Jared Watson told Hogg that he had seen his uncle the night before he died when he left the former's home at around 20:00.
"I was due to see him the following morning anytime between 07:30 or 08:30. We were going to be driving to Pretoria together to see our attorneys in preparation for the following day when Gavin was due to appear at a tax enquiry."
Jared said his uncle was in good spirits on Sunday night, hours before the fatal car crash.
"When he left in the evening he was very jovial. He was well-prepared for his inquiry and I didn't expect anything out of the ordinary."
The embattled Watson recently became the subject of scrutiny as allegations of corruption and bribery started to surface at the state capture commission of inquiry.
His former lieutenant, Angelo Agrizzi, turned on him and testified that he was the absolute kingpin in the Bosasa empire of bribes, intimidation and cold hard cash.
During Agrizzi's testimony, Watson was painted as the key figure in a nearly two-decade-long scheme that allegedly involved paying numerous bribes to government officials and political leaders in exchange for lucrative government contracts.

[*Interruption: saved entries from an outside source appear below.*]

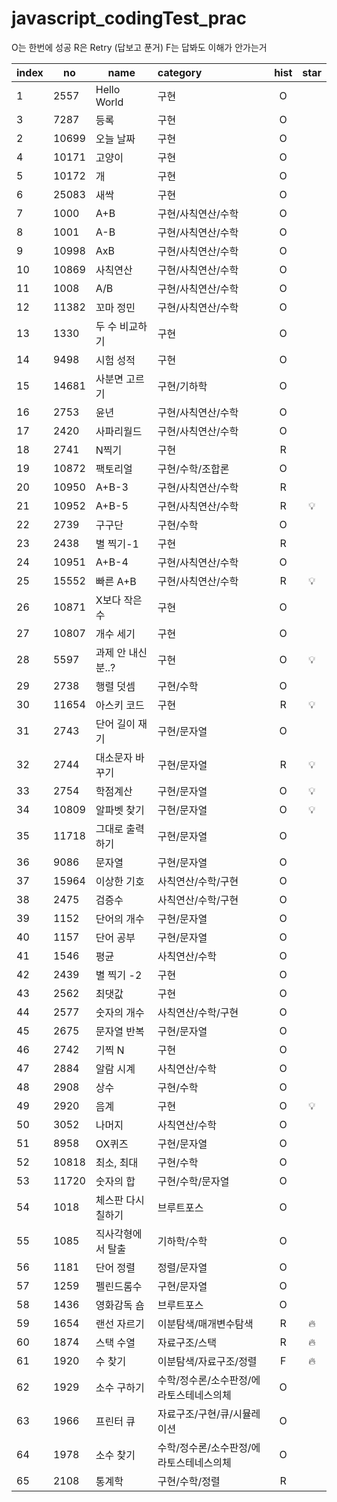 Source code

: # javascript_codingTest_prac

O는 한번에 성공
R은 Retry (답보고 푼거)
F는 답봐도 이해가 안가는거

| index | no    | name               | category                                | hist | star |
| ----- | ----- | ------------------ | :-------------------------------------- | :--: | :--: |
| 1     | 2557  | Hello World        | 구현                                    |  O   |      |
| 3     | 7287  | 등록               | 구현                                    |  O   |      |
| 2     | 10699 | 오늘 날짜          | 구현                                    |  O   |      |
| 4     | 10171 | 고양이             | 구현                                    |  O   |      |
| 5     | 10172 | 개                 | 구현                                    |  O   |      |
| 6     | 25083 | 새싹               | 구현                                    |  O   |      |
| 7     | 1000  | A+B                | 구현/사칙연산/수학                      |  O   |      |
| 8     | 1001  | A-B                | 구현/사칙연산/수학                      |  O   |      |
| 9     | 10998 | AxB                | 구현/사칙연산/수학                      |  O   |      |
| 10    | 10869 | 사칙연산           | 구현/사칙연산/수학                      |  O   |      |
| 11    | 1008  | A/B                | 구현/사칙연산/수학                      |  O   |      |
| 12    | 11382 | 꼬마 정민          | 구현/사칙연산/수학                      |  O   |      |
| 13    | 1330  | 두 수 비교하기     | 구현                                    |  O   |      |
| 14    | 9498  | 시험 성적          | 구현                                    |  O   |      |
| 15    | 14681 | 사분면 고르기      | 구현/기하학                             |  O   |      |
| 16    | 2753  | 윤년               | 구현/사칙연산/수학                      |  O   |      |
| 17    | 2420  | 사파리월드         | 구현/사칙연산/수학                      |  O   |      |
| 18    | 2741  | N찍기              | 구현                                    |  R   |      |
| 19    | 10872 | 팩토리얼           | 구현/수학/조합론                        |  O   |      |
| 20    | 10950 | A+B-3              | 구현/사칙연산/수학                      |  R   |      |
| 21    | 10952 | A+B-5              | 구현/사칙연산/수학                      |  R   |  💡  |
| 22    | 2739  | 구구단             | 구현/수학                               |  O   |      |
| 23    | 2438  | 별 찍기-1          | 구현                                    |  R   |      |
| 24    | 10951 | A+B-4              | 구현/사칙연산/수학                      |  O   |      |
| 25    | 15552 | 빠른 A+B           | 구현/사칙연산/수학                      |  R   |  💡  |
| 26    | 10871 | X보다 작은 수      | 구현                                    |  O   |      |
| 27    | 10807 | 개수 세기          | 구현                                    |  O   |      |
| 28    | 5597  | 과제 안 내신 분..? | 구현                                    |  O   |  💡  |
| 29    | 2738  | 행렬 덧셈          | 구현/수학                               |  O   |      |
| 30    | 11654 | 아스키 코드        | 구현                                    |  R   |  💡  |
| 31    | 2743  | 단어 길이 재기     | 구현/문자열                             |  O   |      |
| 32    | 2744  | 대소문자 바꾸기    | 구현/문자열                             |  R   |  💡  |
| 33    | 2754  | 학점계산           | 구현/문자열                             |  O   |  💡  |
| 34    | 10809 | 알파벳 찾기        | 구현/문자열                             |  O   |  💡  |
| 35    | 11718 | 그대로 출력하기    | 구현/문자열                             |  O   |      |
| 36    | 9086  | 문자열             | 구현/문자열                             |  O   |      |
| 37    | 15964 | 이상한 기호        | 사칙연산/수학/구현                      |  O   |      |
| 38    | 2475  | 검증수             | 사칙연산/수학/구현                      |  O   |      |
| 39    | 1152  | 단어의 개수        | 구현/문자열                             |  O   |      |
| 40    | 1157  | 단어 공부          | 구현/문자열                             |  O   |      |
| 41    | 1546  | 평균               | 사칙연산/수학                           |  O   |      |
| 42    | 2439  | 별 찍기 -2         | 구현                                    |  O   |      |
| 43    | 2562  | 최댓값             | 구현                                    |  O   |      |
| 44    | 2577  | 숫자의 개수        | 사칙연산/수학/구현                      |  O   |      |
| 45    | 2675  | 문자열 반복        | 구현/문자열                             |  O   |      |
| 46    | 2742  | 기찍 N             | 구현                                    |  O   |      |
| 47    | 2884  | 알람 시계          | 사칙연산/수학                           |  O   |      |
| 48    | 2908  | 상수               | 구현/수학                               |  O   |      |
| 49    | 2920  | 음계               | 구현                                    |  O   |  💡  |
| 50    | 3052  | 나머지             | 사칙연산/수학                           |  O   |      |
| 51    | 8958  | OX퀴즈             | 구현/문자열                             |  O   |      |
| 52    | 10818 | 최소, 최대         | 구현/수학                               |  O   |      |
| 53    | 11720 | 숫자의 합          | 구현/수학/문자열                        |  O   |      |
| 54    | 1018  | 체스판 다시 칠하기 | 브루트포스                              |  O   |      |
| 55    | 1085  | 직사각형에서 탈출  | 기하학/수학                             |  O   |      |
| 56    | 1181  | 단어 정렬          | 정렬/문자열                             |  O   |      |
| 57    | 1259  | 펠린드롬수         | 구현/문자열                             |  O   |      |
| 58    | 1436  | 영화감독 숌        | 브루트포스                              |  O   |      |
| 59    | 1654  | 랜선 자르기        | 이분탐색/매개변수탐색                   |  R   |  🔥  |
| 60    | 1874  | 스택 수열          | 자료구조/스택                           |  R   |  🔥  |
| 61    | 1920  | 수 찾기            | 이분탐색/자료구조/정렬                  |  F   |  🔥  |
| 62    | 1929  | 소수 구하기        | 수학/정수론/소수판정/에라토스테네스의체 |  O   |      |
| 63    | 1966  | 프린터 큐          | 자료구조/구현/큐/시뮬레이션             |  O   |      |
| 64    | 1978  | 소수 찾기          | 수학/정수론/소수판정/에라토스테네스의체 |  O   |      |
| 65    | 2108  | 통계학             | 구현/수학/정렬                          |  R   |      |

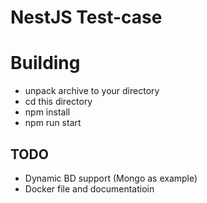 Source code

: # NestJS Test-case

# Building
- unpack archive to your directory
- cd this directory
- npm install
- npm run start

## TODO
- Dynamic BD support (Mongo as example)
- Docker file and documentatioin
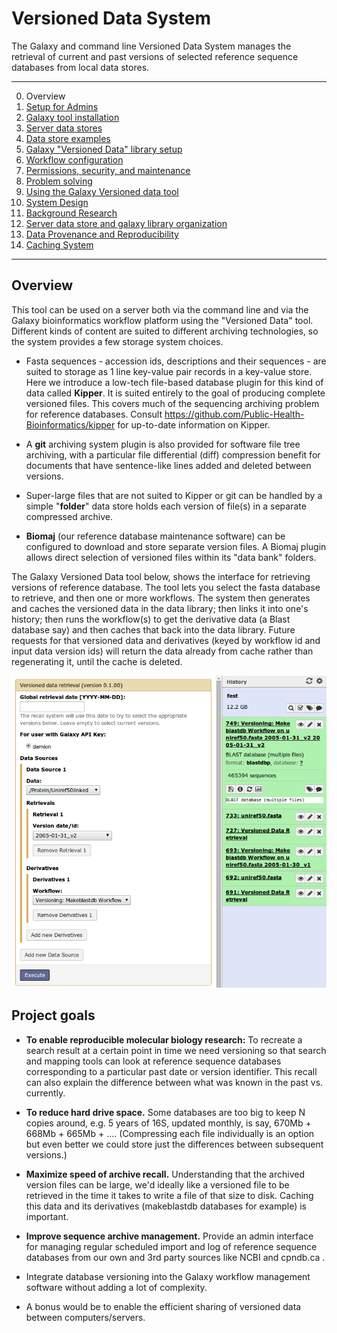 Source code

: # Versioned Data System
The Galaxy and command line Versioned Data System manages the retrieval of current and past versions of selected reference sequence databases from local data stores.

---

0. Overview
1. [Setup for Admins](doc/setup.md)
  1. [Galaxy tool installation](doc/galaxy_tool_install.md)
  2. [Server data stores](doc/data_stores.md)
  3. [Data store examples](doc/data_store_examples.md)
  4. [Galaxy "Versioned Data" library setup](doc/galaxy_library.md)
  5. [Workflow configuration](doc/workflows.md)
  6. [Permissions, security, and maintenance](doc/maintenance.md)
  7. [Problem solving](doc/problem_solving.md)
2. [Using the Galaxy Versioned data tool](doc/galaxy_tool.md)
3. [System Design](doc/design.md)
4. [Background Research](doc/background.md)
5. [Server data store and galaxy library organization](doc/data_store_org.md)
6. [Data Provenance and Reproducibility](doc/data_provenance.md)
7. [Caching System](doc/caching.md)

---

## Overview

This tool can be used on a server both via the command line and via the Galaxy bioinformatics workflow platform using the "Versioned Data" tool.  Different kinds of content are suited to different archiving technologies, so the system provides a few  storage system choices.

* Fasta sequences - accession ids, descriptions and their sequences - are suited to storage as 1 line key-value pair records in a key-value store.  Here we introduce a low-tech file-based database plugin for this kind of data called **Kipper**.  It is  suited entirely to the goal of producing complete versioned files.  This covers much of the sequencing archiving problem for reference databases.  Consult https://github.com/Public-Health-Bioinformatics/kipper for up-to-date information on Kipper.

* A **git** archiving system plugin is also provided for software file tree archiving, with a particular file differential (diff) compression benefit for documents that have sentence-like lines added and deleted between versions.  

* Super-large files that are not suited to Kipper or git can be handled by a simple "**folder**" data store holds each version of file(s) in a separate compressed archive.

* **Biomaj** (our reference database maintenance software) can be configured to download and store separate version files.  A Biomaj plugin allows direct selection of versioned files within its "data bank" folders.

The Galaxy Versioned Data tool below, shows the interface for retrieving versions of reference database.  The tool lets you select the fasta database to retrieve, and then one or more workflows.  The system then generates and caches the versioned data in the data library; then links it into one's history; then runs the workflow(s) to get the derivative data (a Blast database say) and then caches that back into the data library.  Future requests for that versioned data and derivatives (keyed by workflow id and input data version ids) will return the data already from cache rather than regenerating it, until the cache is deleted.

![galaxy versioned data tool form](https://github.com/Public-Health-Bioinformatics/versioned_data/blob/master/doc/galaxy_tool_form.png)

## Project goals

* **To enable reproducible molecular biology research:** To recreate a search result at a certain point in time we need versioning so that search and mapping tools can look at reference sequence databases corresponding to a particular past date or version identifier.  This recall can also explain the difference between what was known in the past vs. currently.

* **To reduce hard drive space.**  Some databases are too big to keep N copies around, e.g. 5 years of 16S, updated monthly, is say, 670Mb + 668Mb + 665Mb + ....  (Compressing each file individually is an option but even better we could store just the differences between subsequent versions.)
 
* **Maximize speed of archive recall.**  Understanding that the archived version files can be large, we'd ideally like a versioned file to be retrieved in the time it takes to write a file of that size to disk.  Caching this data and its derivatives (makeblastdb databases for example) is important.

* **Improve sequence archive management.** Provide an admin interface for managing regular scheduled import and log of reference sequence databases from our own and 3rd party sources like NCBI and cpndb.ca .

* Integrate database versioning into the Galaxy workflow management software without adding a lot of complexity.

* A bonus would be to enable the efficient sharing of versioned data between computers/servers.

Data from the National Treasury shows that, between 2004 and 2019, Bosasa netted an estimated R12bn from numerous state departments, a conservative calculation.
Well-prepared for inquiry
Watson was also linked to a R500 000 donation to President Cyril Ramaphosa's ANC election campaign, a payment Ramaphosa denied knowing anything about and which was made in such a way as to hide Watson's identity as a donor.
Since these revelations, the heat was on for Watson, with the South African Revenue Service (SARS) investigating him to determine whether he had hidden funds from SARS, and exactly how much he may owe in unpaid taxes.

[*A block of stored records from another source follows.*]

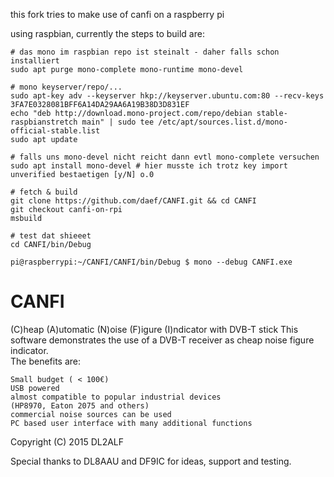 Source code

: this fork tries to make use of canfi on a raspberry pi

using raspbian, currently the steps to build are:

    # das mono im raspbian repo ist steinalt - daher falls schon installiert
    sudo apt purge mono-complete mono-runtime mono-devel
    
    # mono keyserver/repo/...
    sudo apt-key adv --keyserver hkp://keyserver.ubuntu.com:80 --recv-keys 3FA7E0328081BFF6A14DA29AA6A19B38D3D831EF
    echo "deb http://download.mono-project.com/repo/debian stable-raspbianstretch main" | sudo tee /etc/apt/sources.list.d/mono-official-stable.list
    sudo apt update
    
    # falls uns mono-devel nicht reicht dann evtl mono-complete versuchen
    sudo apt install mono-devel # hier musste ich trotz key import unverified bestaetigen [y/N] o.0
    
    # fetch & build
    git clone https://github.com/daef/CANFI.git && cd CANFI
    git checkout canfi-on-rpi
    msbuild
    
    # test dat shieeet
    cd CANFI/bin/Debug
    
    pi@raspberrypi:~/CANFI/CANFI/bin/Debug $ mono --debug CANFI.exe


# CANFI
(C)heap (A)utomatic (N)oise (F)igure (I)ndicator with DVB-T stick
This software demonstrates the use of a DVB-T receiver as cheap noise figure indicator.  
The benefits are:

    Small budget ( < 100€)
    USB powered
    almost compatible to popular industrial devices
    (HP8970, Eaton 2075 and others)
    commercial noise sources can be used
    PC based user interface with many additional functions

Copyright (C) 2015 DL2ALF

Special thanks to DL8AAU and DF9IC for ideas, support and testing.
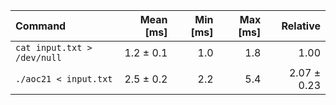 | Command | Mean [ms] | Min [ms] | Max [ms] | Relative |
|:---|---:|---:|---:|---:|
| `cat input.txt > /dev/null` | 1.2 ± 0.1 | 1.0 | 1.8 | 1.00 |
| `./aoc21 < input.txt` | 2.5 ± 0.2 | 2.2 | 5.4 | 2.07 ± 0.23 |
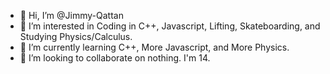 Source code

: - 👋 Hi, I’m @Jimmy-Qattan
- 👀 I’m interested in Coding in C++, Javascript, Lifting, Skateboarding, and Studying Physics/Calculus.
- 🌱 I’m currently learning C++, More Javascript, and More Physics.
- 💞️ I’m looking to collaborate on nothing. I'm 14.

<!---
Jimmy-Qattan/Jimmy-Qattan is a ✨ special ✨ repository because its `README.md` (this file) appears on your GitHub profile.
You can click the Preview link to take a look at your changes.
--->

According to Jared, who is a chartered accountant by training, they were well-prepared for the SARS inquiry that was scheduled for Tuesday.
"We had prepared a 400-page file of all evidence supporting everything that he had to say and that was due to be submitted. We believed this would have explained, or cleared up his name," he told Hogg.
It is uncertain how Watson's death will affect the inquiry.